Action item.
Pull out every line below holding the word "single".

Dataset excerpts.
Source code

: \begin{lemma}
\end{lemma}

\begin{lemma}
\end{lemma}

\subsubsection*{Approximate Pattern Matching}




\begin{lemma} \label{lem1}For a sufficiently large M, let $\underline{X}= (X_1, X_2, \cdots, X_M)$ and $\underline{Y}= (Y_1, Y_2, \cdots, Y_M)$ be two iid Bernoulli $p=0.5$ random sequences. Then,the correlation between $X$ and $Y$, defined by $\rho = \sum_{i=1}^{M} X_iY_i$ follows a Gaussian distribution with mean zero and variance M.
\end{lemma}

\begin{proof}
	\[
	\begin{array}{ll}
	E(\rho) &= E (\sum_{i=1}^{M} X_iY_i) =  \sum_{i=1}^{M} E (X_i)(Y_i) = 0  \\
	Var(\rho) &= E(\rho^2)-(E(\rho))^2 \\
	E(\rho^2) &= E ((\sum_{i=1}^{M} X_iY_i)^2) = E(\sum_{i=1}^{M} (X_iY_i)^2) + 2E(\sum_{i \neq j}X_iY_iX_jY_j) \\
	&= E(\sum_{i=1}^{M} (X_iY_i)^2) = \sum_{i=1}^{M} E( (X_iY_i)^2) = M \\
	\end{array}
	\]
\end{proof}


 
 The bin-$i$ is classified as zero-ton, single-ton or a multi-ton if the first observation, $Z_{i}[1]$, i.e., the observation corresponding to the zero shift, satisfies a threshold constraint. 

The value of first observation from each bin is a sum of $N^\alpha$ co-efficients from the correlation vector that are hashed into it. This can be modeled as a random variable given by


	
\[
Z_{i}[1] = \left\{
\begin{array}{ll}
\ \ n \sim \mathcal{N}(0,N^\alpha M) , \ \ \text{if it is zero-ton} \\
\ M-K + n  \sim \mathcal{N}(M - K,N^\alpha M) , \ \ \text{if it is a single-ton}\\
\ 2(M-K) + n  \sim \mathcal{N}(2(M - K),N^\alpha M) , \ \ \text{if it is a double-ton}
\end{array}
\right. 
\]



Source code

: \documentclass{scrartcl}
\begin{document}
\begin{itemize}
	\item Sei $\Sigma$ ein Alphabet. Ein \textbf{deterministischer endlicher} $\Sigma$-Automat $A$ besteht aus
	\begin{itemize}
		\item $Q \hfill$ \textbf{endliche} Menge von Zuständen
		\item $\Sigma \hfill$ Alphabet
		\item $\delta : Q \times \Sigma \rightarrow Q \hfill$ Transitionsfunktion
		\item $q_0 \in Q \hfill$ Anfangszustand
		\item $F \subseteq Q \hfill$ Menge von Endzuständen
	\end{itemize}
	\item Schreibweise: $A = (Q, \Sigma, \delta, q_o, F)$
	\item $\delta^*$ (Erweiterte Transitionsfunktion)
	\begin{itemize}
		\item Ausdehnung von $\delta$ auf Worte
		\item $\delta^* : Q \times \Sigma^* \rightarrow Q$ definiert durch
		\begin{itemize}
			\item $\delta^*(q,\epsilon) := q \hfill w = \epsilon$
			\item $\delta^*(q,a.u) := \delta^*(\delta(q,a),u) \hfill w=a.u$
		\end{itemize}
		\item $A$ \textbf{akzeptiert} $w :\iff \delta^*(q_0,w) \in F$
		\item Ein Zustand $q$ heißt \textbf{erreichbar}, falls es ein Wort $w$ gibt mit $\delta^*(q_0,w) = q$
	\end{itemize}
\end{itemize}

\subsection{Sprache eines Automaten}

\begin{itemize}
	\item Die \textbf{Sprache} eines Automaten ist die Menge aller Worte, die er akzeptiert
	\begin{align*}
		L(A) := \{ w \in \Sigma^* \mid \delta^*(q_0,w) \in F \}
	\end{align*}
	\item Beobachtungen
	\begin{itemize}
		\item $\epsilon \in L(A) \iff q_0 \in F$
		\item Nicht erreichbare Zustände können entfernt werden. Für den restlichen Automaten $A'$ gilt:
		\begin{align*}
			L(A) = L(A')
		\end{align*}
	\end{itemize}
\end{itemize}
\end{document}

Expected answer.
 The bin-$i$ is classified as zero-ton, single-ton or a multi-ton if the first observation, $Z_{i}[1]$, i.e., the observation corresponding to the zero shift, satisfies a threshold constraint. 
\ M-K + n  \sim \mathcal{N}(M - K,N^\alpha M) , \ \ \text{if it is a single-ton}\\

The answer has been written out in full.